Go through the records below and report each line with "limit" in it.

### Data shown

--- START ---

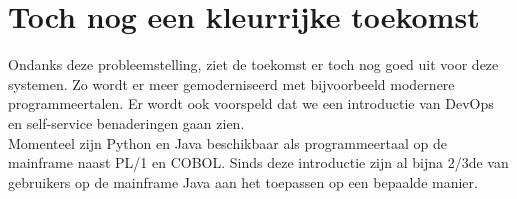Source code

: \section{Toch nog een kleurrijke toekomst}
\label{sec:kleurrijke-toekomst}
Ondanks deze probleemstelling, ziet de toekomst er toch nog goed uit voor deze systemen. Zo wordt er meer gemoderniseerd met bijvoorbeeld modernere programmeertalen. Er wordt ook voorspeld dat we een introductie van DevOps en self-service benaderingen gaan zien. \autocite{Pennaz2023} \\
Momenteel zijn Python en Java beschikbaar als programmeertaal op de mainframe naast PL/1 en COBOL.
Sinds deze introductie zijn al bijna 2/3de van gebruikers op de mainframe Java aan het toepassen op een bepaalde manier. \autocite{Watts2018} 





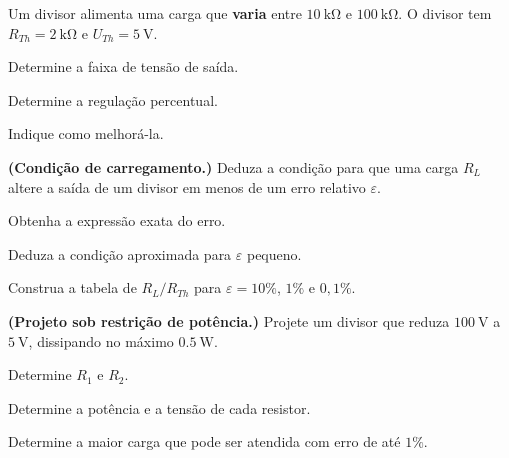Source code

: \begin{questao}[3]{}

Um divisor alimenta uma carga que \textbf{varia} entre $\SI{10}{\kilo\ohm}$ e
$\SI{100}{\kilo\ohm}$. O divisor tem $R_{Th}=\SI{2}{\kilo\ohm}$ e
$U_{Th}=\SI{5}{\volt}$.
\begin{itensq}
\item Determine a faixa de tensão de saída.
\item Determine a regulação percentual.
\item Indique como melhorá-la.
\end{itensq}


\end{questao}

\blocodesafio
\begin{questao}[4]{}

\textbf{(Condição de carregamento.)} Deduza a condição para que uma carga
$R_L$ altere a saída de um divisor em menos de um erro relativo $\varepsilon$.
\begin{itensq}
\item Obtenha a expressão exata do erro.
\item Deduza a condição aproximada para $\varepsilon$ pequeno.
\item Construa a tabela de $R_L/R_{Th}$ para
      $\varepsilon=10\%$, $1\%$ e $0{,}1\%$.
\end{itensq}


\end{questao}
\begin{questao}[4]{}

\textbf{(Projeto sob restrição de potência.)} Projete um divisor que reduza
$\SI{100}{\volt}$ a $\SI{5}{\volt}$, dissipando no máximo
$\SI{0.5}{\watt}$.
\begin{itensq}
\item Determine $R_1$ e $R_2$.
\item Determine a potência e a tensão de cada resistor.
\item Determine a maior carga que pode ser atendida com erro de até $1\%$.
\end{itensq}


\end{questao}
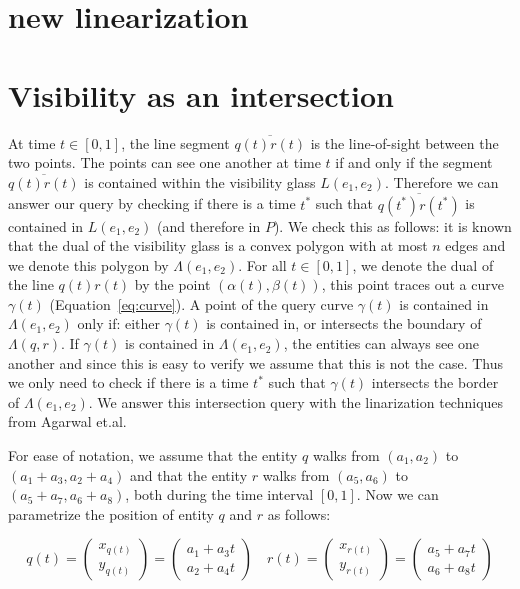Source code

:\documentclass{article}
\newcommand{\etal}{et.al\xspace}
\begin{document}
\section{new linearization}




\section{Visibility as an intersection}


At time $t \in [0,1]$, the line segment $\overline{q(t)r(t)}$ is the line-of-sight between the two points. The points can see one another at time $t$ if and only if the segment $\overline{q(t)r(t)}$  is contained within the visibility glass $L(e_1, e_2)$. Therefore we can answer our query by checking if there is a time $t^*$ such that $\overline{q(t^*)r(t^*)}$ is contained in $L(e_1,e_2)$ (and therefore in $P$). We check this as follows:
it is known \cite{Chazelle1989} that the dual of the visibility glass is a
convex polygon with at most $n$ edges and we denote this polygon by
$\Lambda(e_1,e_2)$. For all $t \in [0,1]$, we denote the dual of the line
$q(t)r(t)$ by the point $(\alpha(t), \beta(t))$, this point traces out a curve
$\gamma(t)$ (Equation~\ref{eq:curve}). A point of the query curve $\gamma(t)$
is contained in $\Lambda(e_1,e_2)$ only if: either $\gamma(t)$ is contained in,
or intersects the boundary of $\Lambda(q,r)$.
If $\gamma(t)$ is contained in $\Lambda(e_1, e_2)$, the entities can always see one another and since this is easy to verify we assume that this is not the case. Thus we only need to check if there is a time $t^*$ such that $\gamma(t)$ intersects the border of $\Lambda(e_1, e_2)$. We answer this intersection query with the linarization techniques from Agarwal \etal \cite{agarwal2013range}. 


For ease of notation, we assume that the entity $q$ walks from $(a_1, a_2)$ to $(a_1 + a_3, a_2 + a_4)$ and that the entity $r$ walks from $(a_5, a_6)$ to $(a_5 + a_7, a_6 + a_8)$, 
both during the time interval $[0,1]$. Now we can parametrize the position of entity $q$ and $r$ as follows:

\begin{equation}
    \label{eq:line}
     q(t) = \left( \begin{array}{c}
         x_{q(t)}  \\
         y_{q(t)} 
    \end{array}  \right) = 
    \left( \begin{array}{c}
         a_1 + a_3 t \\
         a_2 + a_4 t
    \end{array}  \right)  \quad
      r(t) = \left( \begin{array}{c}
         x_{r(t)}  \\
         y_{r(t)} 
    \end{array}  \right) = 
    \left( \begin{array}{c}
         a_5 + a_7 t \\
         a_6 + a_8 t
    \end{array}  \right) 
\end{equation}
\end{document}
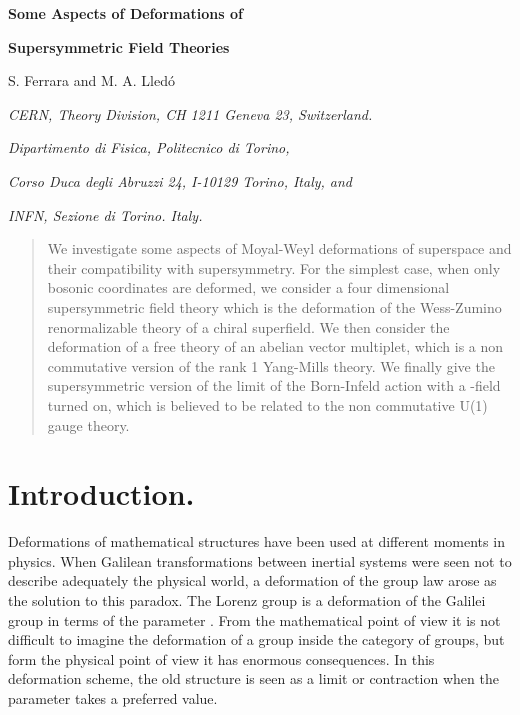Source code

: \documentclass[a4paper,12pt]{article}
\begin{document}
\providecommand{\R}{{\bf R}}
\providecommand{\C}{{\bf C}}
\providecommand{\Z}{{\bf Z}}



\vskip 2.5cm

  \centerline{\Large \bf Some Aspects of Deformations of}
\bigskip
\centerline {\Large\bf  Supersymmetric Field Theories}

\vskip 2.5cm

\centerline{S. Ferrara\myHighlight{$^*$}\coordHE{} and M. A. Lled\'o\myHighlight{$^\dagger$}\coordHE{}}
\bigskip
\bigskip

\centerline{\it \myHighlight{$^*$}\coordHE{} CERN, Theory Division, CH 1211 Geneva 23,
Switzerland.} 
\bigskip
\centerline{\it \myHighlight{$^\dagger$}\coordHE{} Dipartimento di Fisica, Politecnico di Torino,}
\centerline{\it Corso Duca degli Abruzzi 24, I-10129 Torino, Italy, and}
\centerline{\it INFN, Sezione di Torino. Italy.}
\vskip 2cm
\begin{abstract}
  We investigate some aspects of Moyal-Weyl deformations of superspace and
their compatibility
 with supersymmetry. For the simplest case, when only bosonic coordinates
are deformed,
we consider a four dimensional supersymmetric field theory which is the
deformation of the 
Wess-Zumino renormalizable theory of a chiral superfield. We then consider
the deformation of 
a free theory of  an abelian vector multiplet, which is a non commutative
version of the rank 1 
Yang-Mills theory.  We finally  give the supersymmetric version of the 
\coordHE{} limit of the Born-Infeld action with a \coordHE{}-field
turned on,
 which is believed to be related to the  non commutative U(1) gauge
theory.

\end{abstract}



\vfill\eject
\section{Introduction.}

Deformations of mathematical structures have been used at different
moments in physics. 
When Galilean transformations between inertial systems were seen not to 
describe adequately the physical world, a deformation of the group law
 arose as the solution to this paradox. The Lorenz group
 is a deformation of the Galilei group in terms of the parameter
\coordHE{}. From the
mathematical point of view it is not difficult to imagine the deformation
of a group
inside the category of groups, but form the physical point of view it has
enormous
consequences. In this deformation scheme, the old structure is seen as a
limit or 
contraction when the parameter takes a preferred value.
\end{document}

--- END ---

### Response below
\coordHE{} limit of the Born-Infeld action with a \coordHE{}-field
limit or 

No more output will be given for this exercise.